Henry Cooper v Jimmy Ellis
The British Boxing Board of Control denied Henry Cooper the right to box World Boxing Association champion Jimmy Ellis in September 1969 because they were not affiliated to the governing body and refused to recognise them. Cooper gave up the British title in protest, and considered boxing Ellis in Rome or Dublin. The fight was arranged in spite of the Board’s stance for Wembley Stadium and tickets printed, but was cancelled when Henry needed knee surgery.
Jack Dempsey v Harry Greb
Dempsey was happy to box light-heavyweight champion Georges Carpentier in the first of the million-dollar gates, but even though he would have outweighed middleweight champion Greb by 20lbs or more. According to legend Greb, the only man to beat Dempsey’s eventual conqueror, Gene Tunney, gave him fits in a sparring session and Jack never forgot it.
Jack Dempsey v Harry Wills
Aside from a disqualification against Bill Tate, Wills was unbeaten in a run of more than 50 fights between 1917 and 1926. The general feeling was that he was a natural challenger for Dempsey’s world championship. However, Wills was black – and Dempsey’s promoter, Tex Rickard, had staged the infamous Jack Johnson-James J Jeffries fight in Reno in 1910, after which there were race riots around the country. Johnson had also become a scandalous figure who had more or less banished the championship to the social fringes. Rickard had no interest in repeating the exercise and, in spite of some pressure from the New York Commission, the fight was never made.

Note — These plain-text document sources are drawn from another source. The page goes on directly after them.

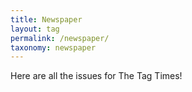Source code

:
 ```yaml
---
title: Newspaper
layout: tag
permalink: /newspaper/
taxonomy: newspaper
---
```


Here are all the issues for The Tag Times!
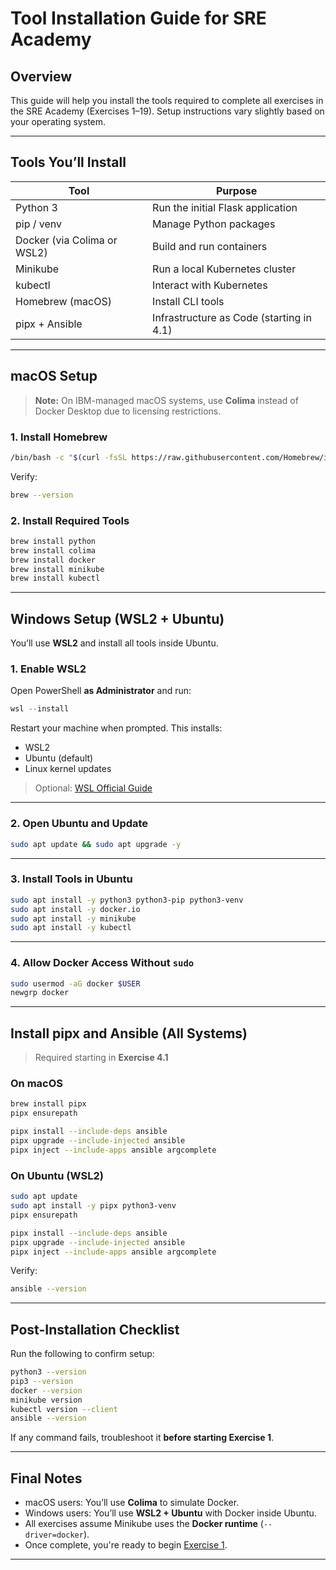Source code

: # Tool Installation Guide for SRE Academy

## Overview

This guide will help you install the tools required to complete all exercises in the SRE Academy (Exercises 1–19).
Setup instructions vary slightly based on your operating system.

---

## Tools You’ll Install

| Tool                        | Purpose                                  |
| --------------------------- | ---------------------------------------- |
| Python 3                    | Run the initial Flask application        |
| pip / venv                  | Manage Python packages                   |
| Docker (via Colima or WSL2) | Build and run containers                 |
| Minikube                    | Run a local Kubernetes cluster           |
| kubectl                     | Interact with Kubernetes                 |
| Homebrew (macOS)            | Install CLI tools                        |
| pipx + Ansible              | Infrastructure as Code (starting in 4.1) |

---

## macOS Setup

> **Note:** On IBM-managed macOS systems, use **Colima** instead of Docker Desktop due to licensing restrictions.

### 1. Install Homebrew

```bash
/bin/bash -c "$(curl -fsSL https://raw.githubusercontent.com/Homebrew/install/HEAD/install.sh)"
```

Verify:

```bash
brew --version
```

### 2. Install Required Tools

```bash
brew install python
brew install colima
brew install docker
brew install minikube
brew install kubectl
```

---

## Windows Setup (WSL2 + Ubuntu)

You’ll use **WSL2** and install all tools inside Ubuntu.

### 1. Enable WSL2

Open PowerShell **as Administrator** and run:

```powershell
wsl --install
```

Restart your machine when prompted. This installs:

* WSL2
* Ubuntu (default)
* Linux kernel updates

> Optional: [WSL Official Guide](https://learn.microsoft.com/en-us/windows/wsl/install)

---

### 2. Open Ubuntu and Update

```bash
sudo apt update && sudo apt upgrade -y
```

---

### 3. Install Tools in Ubuntu

```bash
sudo apt install -y python3 python3-pip python3-venv
sudo apt install -y docker.io
sudo apt install -y minikube
sudo apt install -y kubectl
```

---

### 4. Allow Docker Access Without `sudo`

```bash
sudo usermod -aG docker $USER
newgrp docker
```

---

## Install pipx and Ansible (All Systems)

> Required starting in **Exercise 4.1**

### On macOS

```bash
brew install pipx
pipx ensurepath

pipx install --include-deps ansible
pipx upgrade --include-injected ansible
pipx inject --include-apps ansible argcomplete
```

### On Ubuntu (WSL2)

```bash
sudo apt update
sudo apt install -y pipx python3-venv
pipx ensurepath

pipx install --include-deps ansible
pipx upgrade --include-injected ansible
pipx inject --include-apps ansible argcomplete
```

Verify:

```bash
ansible --version
```

---

## Post-Installation Checklist

Run the following to confirm setup:

```bash
python3 --version
pip3 --version
docker --version
minikube version
kubectl version --client
ansible --version
```

If any command fails, troubleshoot it **before starting Exercise 1**.

---

## Final Notes

* macOS users: You’ll use **Colima** to simulate Docker.
* Windows users: You’ll use **WSL2 + Ubuntu** with Docker inside Ubuntu.
* All exercises assume Minikube uses the **Docker runtime** (`--driver=docker`).
* Once complete, you're ready to begin [Exercise 1](../exercise1/).

---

Jack Johnson v Sam Langford II
Johnson did beat Langford on a 15-round decision in Boston in 1906, but once he became heavyweight champion saw no point in a return. Langford was way better than men who had their opportunity like Fireman Jim Flynn, Battling Jim Johnson and Frank Moran, but he was ignored.
Roy Jones v Lennox Lewis
When Jones outboxed John Ruiz for the WBA heavyweight title in March 2003, there was brief talk of his going on to a unification fight with Lennox Lewis, who was acknowledged as the genuine champion. Neither Jones, nor Lewis, showed much inclination for it, however, and the idea was rapidly dropped.
James J Braddock v Max Schmeling
Braddock’s manager Joe Gould agreed a deal with Schmeling for a championship defence in September 1936, the year after the Cinderella Man had upset Max Baer and months after Schmeling’s sensational knockout of Joe Louis. Braddock at first pulled out with a finger injury, then was diagnosed with rheumatic elbows, which postponed the fight until June 1937. Schmeling weighed in and passed his medical, ten hours before the fight, only for Braddock not to show.
He had agreed instead to defend against Louis in Chicago a few weeks later.